Health Canada has approved drugs that prolong the life of cancer patients.
They're expensive. They're not a cure. And usually they only give the patient months more to live.
Patients think they're worth every penny.
Governments can't agree. Some provinces pay. Others say they're not worth the small benefit to a few.
"If we had unlimited dollars, it would be to fund all the drugs," said Dr. Hal Hirte, head of systemic therapy at the Juravinski Cancer Centre. "But it's not a bottomless pit. We have to make some decisions."
Hamilton's cancer centre is the only one in the province to allow patients to buy drugs not covered by OHIP and the centre will administer them intravenously for free. About 30 patients have done it over the last year.
It's a controversial decision because it's widely viewed as violating the Canada Health Act. But with no better options, the agency that runs cancer care in Ontario has recommended the rest of the province follow suit. The Ministry of Health is considering Cancer Care Ontario's proposal.
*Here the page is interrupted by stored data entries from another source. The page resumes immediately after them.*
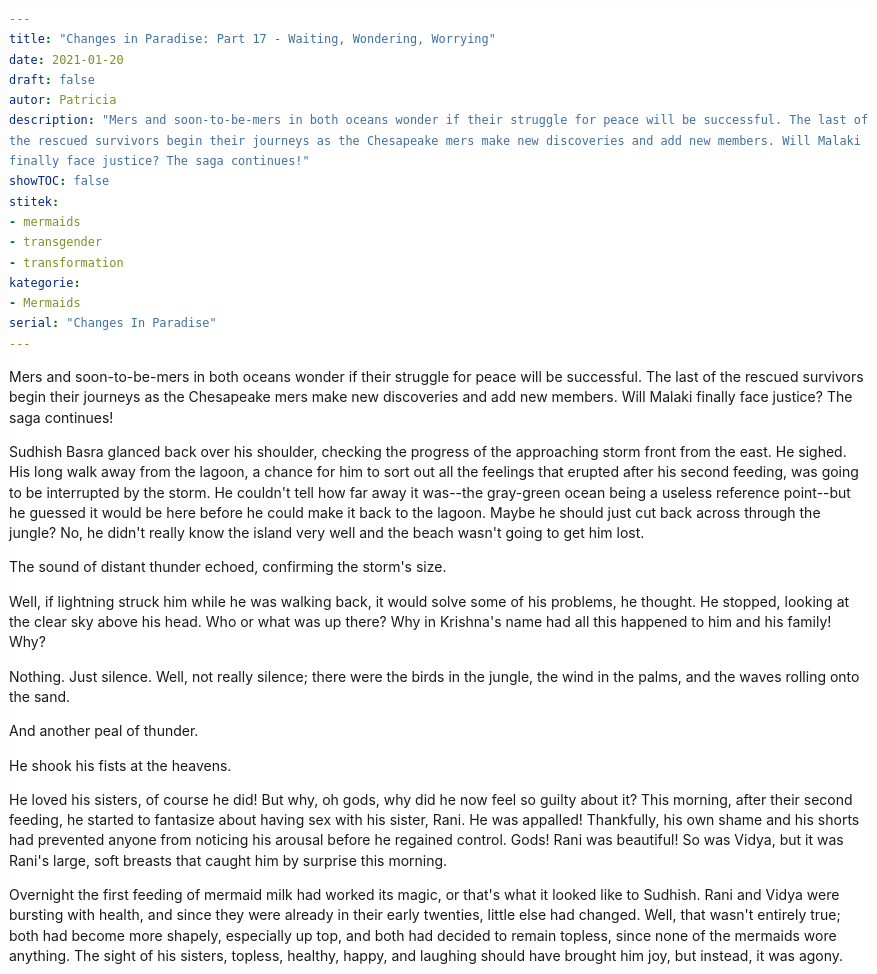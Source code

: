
 ```yaml
---
title: "Changes in Paradise: Part 17 - Waiting, Wondering, Worrying"
date: 2021-01-20
draft: false
autor: Patricia
description: "Mers and soon-to-be-mers in both oceans wonder if their struggle for peace will be successful. The last of the rescued survivors begin their journeys as the Chesapeake mers make new discoveries and add new members. Will Malaki finally face justice? The saga continues!"
showTOC: false
stitek:
- mermaids
- transgender
- transformation
kategorie:
- Mermaids
serial: "Changes In Paradise"
---
```

Mers and soon-to-be-mers in both oceans wonder if their struggle for peace will be successful. The last of the rescued survivors begin their journeys as the Chesapeake mers make new discoveries and add new members. Will Malaki finally face justice? The saga continues!

Sudhish Basra glanced back over his shoulder, checking the progress of the approaching storm front from the east. He sighed. His long walk away from the lagoon, a chance for him to sort out all the feelings that erupted after his second feeding, was going to be interrupted by the storm. He couldn't tell how far away it was--the gray-green ocean being a useless reference point--but he guessed it would be here before he could make it back to the lagoon. Maybe he should just cut back across through the jungle? No, he didn't really know the island very well and the beach wasn't going to get him lost.

The sound of distant thunder echoed, confirming the storm's size.

Well, if lightning struck him while he was walking back, it would solve some of his problems, he thought. He stopped, looking at the clear sky above his head. Who or what was up there? Why in Krishna's name had all this happened to him and his family! Why?

Nothing. Just silence. Well, not really silence; there were the birds in the jungle, the wind in the palms, and the waves rolling onto the sand.

And another peal of thunder.

He shook his fists at the heavens.

He loved his sisters, of course he did! But why, oh gods, why did he now feel so guilty about it? This morning, after their second feeding, he started to fantasize about having sex with his sister, Rani. He was appalled! Thankfully, his own shame and his shorts had prevented anyone from noticing his arousal before he regained control. Gods! Rani was beautiful! So was Vidya, but it was Rani's large, soft breasts that caught him by surprise this morning.

Overnight the first feeding of mermaid milk had worked its magic, or that's what it looked like to Sudhish. Rani and Vidya were bursting with health, and since they were already in their early twenties, little else had changed. Well, that wasn't entirely true; both had become more shapely, especially up top, and both had decided to remain topless, since none of the mermaids wore anything. The sight of his sisters, topless, healthy, happy, and laughing should have brought him joy, but instead, it was agony.
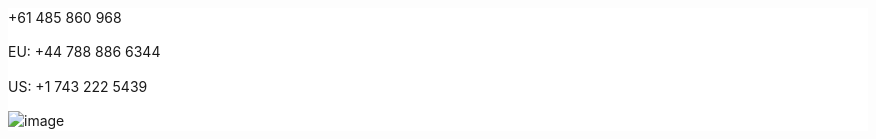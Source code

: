 +61 485 860 968</p><p>EU: +44 788 886 6344</p><p>US: +1 743 222 5439</p>
![image](https://github.com/user-attachments/assets/1ff7b437-4954-4fdf-85b0-6c727c12fabb)
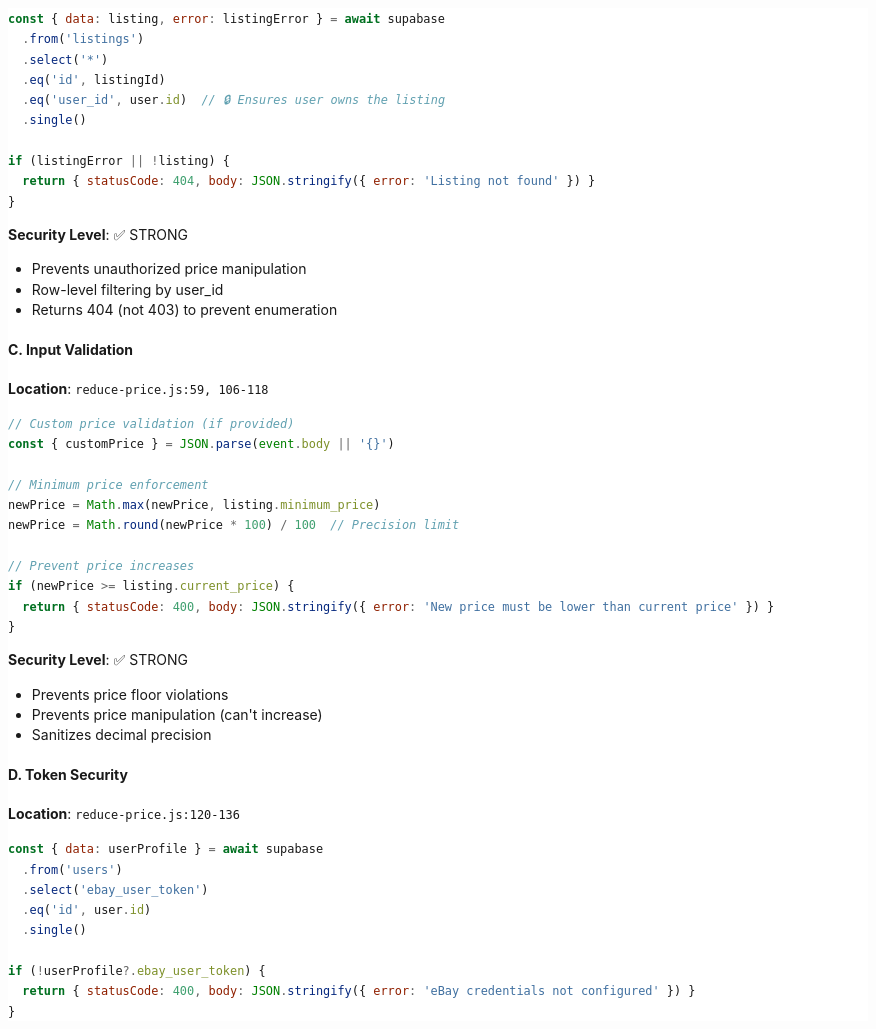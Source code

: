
 ```javascript
const { data: listing, error: listingError } = await supabase
  .from('listings')
  .select('*')
  .eq('id', listingId)
  .eq('user_id', user.id)  // 🔒 Ensures user owns the listing
  .single()

if (listingError || !listing) {
  return { statusCode: 404, body: JSON.stringify({ error: 'Listing not found' }) }
}
```

**Security Level**: ✅ STRONG
- Prevents unauthorized price manipulation
- Row-level filtering by user_id
- Returns 404 (not 403) to prevent enumeration

#### C. Input Validation
**Location**: `reduce-price.js:59, 106-118`

```javascript
// Custom price validation (if provided)
const { customPrice } = JSON.parse(event.body || '{}')

// Minimum price enforcement
newPrice = Math.max(newPrice, listing.minimum_price)
newPrice = Math.round(newPrice * 100) / 100  // Precision limit

// Prevent price increases
if (newPrice >= listing.current_price) {
  return { statusCode: 400, body: JSON.stringify({ error: 'New price must be lower than current price' }) }
}
```

**Security Level**: ✅ STRONG
- Prevents price floor violations
- Prevents price manipulation (can't increase)
- Sanitizes decimal precision

#### D. Token Security
**Location**: `reduce-price.js:120-136`

```javascript
const { data: userProfile } = await supabase
  .from('users')
  .select('ebay_user_token')
  .eq('id', user.id)
  .single()

if (!userProfile?.ebay_user_token) {
  return { statusCode: 400, body: JSON.stringify({ error: 'eBay credentials not configured' }) }
}
```
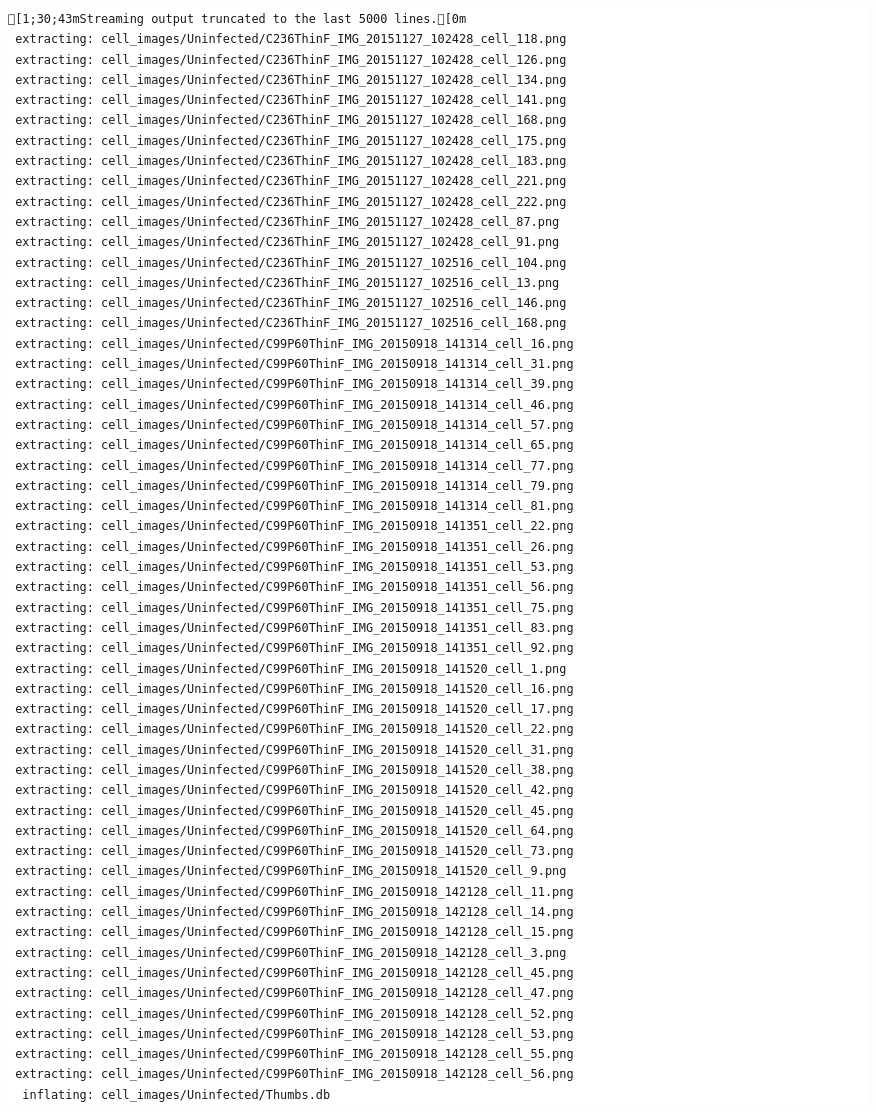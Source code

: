     [1;30;43mStreaming output truncated to the last 5000 lines.[0m
     extracting: cell_images/Uninfected/C236ThinF_IMG_20151127_102428_cell_118.png  
     extracting: cell_images/Uninfected/C236ThinF_IMG_20151127_102428_cell_126.png  
     extracting: cell_images/Uninfected/C236ThinF_IMG_20151127_102428_cell_134.png  
     extracting: cell_images/Uninfected/C236ThinF_IMG_20151127_102428_cell_141.png  
     extracting: cell_images/Uninfected/C236ThinF_IMG_20151127_102428_cell_168.png  
     extracting: cell_images/Uninfected/C236ThinF_IMG_20151127_102428_cell_175.png  
     extracting: cell_images/Uninfected/C236ThinF_IMG_20151127_102428_cell_183.png  
     extracting: cell_images/Uninfected/C236ThinF_IMG_20151127_102428_cell_221.png  
     extracting: cell_images/Uninfected/C236ThinF_IMG_20151127_102428_cell_222.png  
     extracting: cell_images/Uninfected/C236ThinF_IMG_20151127_102428_cell_87.png  
     extracting: cell_images/Uninfected/C236ThinF_IMG_20151127_102428_cell_91.png  
     extracting: cell_images/Uninfected/C236ThinF_IMG_20151127_102516_cell_104.png  
     extracting: cell_images/Uninfected/C236ThinF_IMG_20151127_102516_cell_13.png  
     extracting: cell_images/Uninfected/C236ThinF_IMG_20151127_102516_cell_146.png  
     extracting: cell_images/Uninfected/C236ThinF_IMG_20151127_102516_cell_168.png   
     extracting: cell_images/Uninfected/C99P60ThinF_IMG_20150918_141314_cell_16.png  
     extracting: cell_images/Uninfected/C99P60ThinF_IMG_20150918_141314_cell_31.png  
     extracting: cell_images/Uninfected/C99P60ThinF_IMG_20150918_141314_cell_39.png  
     extracting: cell_images/Uninfected/C99P60ThinF_IMG_20150918_141314_cell_46.png  
     extracting: cell_images/Uninfected/C99P60ThinF_IMG_20150918_141314_cell_57.png  
     extracting: cell_images/Uninfected/C99P60ThinF_IMG_20150918_141314_cell_65.png  
     extracting: cell_images/Uninfected/C99P60ThinF_IMG_20150918_141314_cell_77.png  
     extracting: cell_images/Uninfected/C99P60ThinF_IMG_20150918_141314_cell_79.png  
     extracting: cell_images/Uninfected/C99P60ThinF_IMG_20150918_141314_cell_81.png  
     extracting: cell_images/Uninfected/C99P60ThinF_IMG_20150918_141351_cell_22.png  
     extracting: cell_images/Uninfected/C99P60ThinF_IMG_20150918_141351_cell_26.png  
     extracting: cell_images/Uninfected/C99P60ThinF_IMG_20150918_141351_cell_53.png  
     extracting: cell_images/Uninfected/C99P60ThinF_IMG_20150918_141351_cell_56.png  
     extracting: cell_images/Uninfected/C99P60ThinF_IMG_20150918_141351_cell_75.png  
     extracting: cell_images/Uninfected/C99P60ThinF_IMG_20150918_141351_cell_83.png  
     extracting: cell_images/Uninfected/C99P60ThinF_IMG_20150918_141351_cell_92.png  
     extracting: cell_images/Uninfected/C99P60ThinF_IMG_20150918_141520_cell_1.png  
     extracting: cell_images/Uninfected/C99P60ThinF_IMG_20150918_141520_cell_16.png  
     extracting: cell_images/Uninfected/C99P60ThinF_IMG_20150918_141520_cell_17.png  
     extracting: cell_images/Uninfected/C99P60ThinF_IMG_20150918_141520_cell_22.png  
     extracting: cell_images/Uninfected/C99P60ThinF_IMG_20150918_141520_cell_31.png  
     extracting: cell_images/Uninfected/C99P60ThinF_IMG_20150918_141520_cell_38.png  
     extracting: cell_images/Uninfected/C99P60ThinF_IMG_20150918_141520_cell_42.png  
     extracting: cell_images/Uninfected/C99P60ThinF_IMG_20150918_141520_cell_45.png  
     extracting: cell_images/Uninfected/C99P60ThinF_IMG_20150918_141520_cell_64.png  
     extracting: cell_images/Uninfected/C99P60ThinF_IMG_20150918_141520_cell_73.png  
     extracting: cell_images/Uninfected/C99P60ThinF_IMG_20150918_141520_cell_9.png  
     extracting: cell_images/Uninfected/C99P60ThinF_IMG_20150918_142128_cell_11.png  
     extracting: cell_images/Uninfected/C99P60ThinF_IMG_20150918_142128_cell_14.png  
     extracting: cell_images/Uninfected/C99P60ThinF_IMG_20150918_142128_cell_15.png  
     extracting: cell_images/Uninfected/C99P60ThinF_IMG_20150918_142128_cell_3.png  
     extracting: cell_images/Uninfected/C99P60ThinF_IMG_20150918_142128_cell_45.png  
     extracting: cell_images/Uninfected/C99P60ThinF_IMG_20150918_142128_cell_47.png  
     extracting: cell_images/Uninfected/C99P60ThinF_IMG_20150918_142128_cell_52.png  
     extracting: cell_images/Uninfected/C99P60ThinF_IMG_20150918_142128_cell_53.png  
     extracting: cell_images/Uninfected/C99P60ThinF_IMG_20150918_142128_cell_55.png  
     extracting: cell_images/Uninfected/C99P60ThinF_IMG_20150918_142128_cell_56.png  
      inflating: cell_images/Uninfected/Thumbs.db  
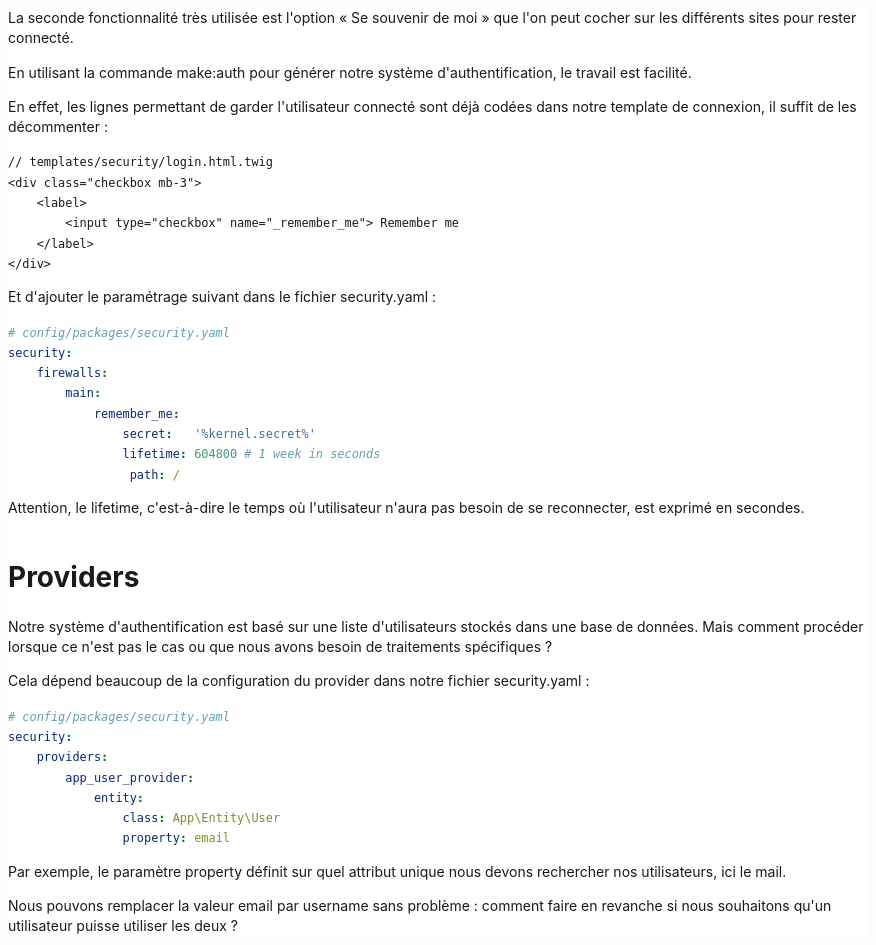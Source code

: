 La seconde fonctionnalité très utilisée est l'option « Se souvenir de moi » que l'on peut cocher sur les différents sites pour rester connecté.

En utilisant la commande make:auth pour générer notre système d'authentification, le travail est facilité.

En effet, les lignes permettant de garder l'utilisateur connecté sont déjà codées dans notre template de connexion, il suffit de les décommenter :

```twig
// templates/security/login.html.twig
<div class="checkbox mb-3">
    <label>
        <input type="checkbox" name="_remember_me"> Remember me
    </label>
</div>
```

Et d'ajouter le paramétrage suivant dans le fichier security.yaml :

```yaml
# config/packages/security.yaml
security:
    firewalls:
        main:
            remember_me:
                secret:   '%kernel.secret%'
                lifetime: 604800 # 1 week in seconds
                 path: /
```
Attention, le lifetime, c'est-à-dire le temps où l'utilisateur n'aura pas besoin de se reconnecter, est exprimé en secondes.

# Providers

Notre système d'authentification est basé sur une liste d'utilisateurs stockés dans une base de données. Mais comment procéder lorsque ce n'est pas le cas ou que nous avons besoin de traitements spécifiques ?

Cela dépend beaucoup de la configuration du provider dans notre fichier security.yaml :

```yaml
# config/packages/security.yaml
security:
    providers:
        app_user_provider:
            entity:
                class: App\Entity\User
                property: email
```

Par exemple, le paramètre property définit sur quel attribut unique nous devons rechercher nos utilisateurs, ici le mail.

Nous pouvons remplacer la valeur email par username sans problème : comment faire en revanche si nous souhaitons qu'un utilisateur puisse utiliser les deux ?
In the meantime, Roche Canada is paying for private clinics to open up across the country, including one last month in Hamilton on Main Street West, to administer cancer and arthritis drugs paid for by patients or their insurance companies.
"There's a recognition here that patients still need access to these products," said Samantha Ouimet, director of corporate affairs at Roche Canada. "We recognize the need to give people some options."
Roche has hired McKesson Canada to act as an entry point for patients prescribed the drugs by doctors.
The drugs cost $2,000 to $3,000 a treatment and patients can need up to 26 treatments a year.
McKesson will help them find the money through private insurance, government special access programs, Roche's patient assistant plan or their own bank accounts. Roche supplies the drugs and pays a clinic to administer them intravenously.
"It gives an opportunity for patients to get these treatments," said Hirte. "But it fragments their care. With multiple providers of care, the chances of things falling through the cracks are much higher."
Hirte doesn't like his patients going to private clinics, but he won't go so far as to say they shouldn't be allowed.
Without them, he knows patients will go to the United States to get the drugs or go without.
It all comes back to how much you'd pay for one more month of life.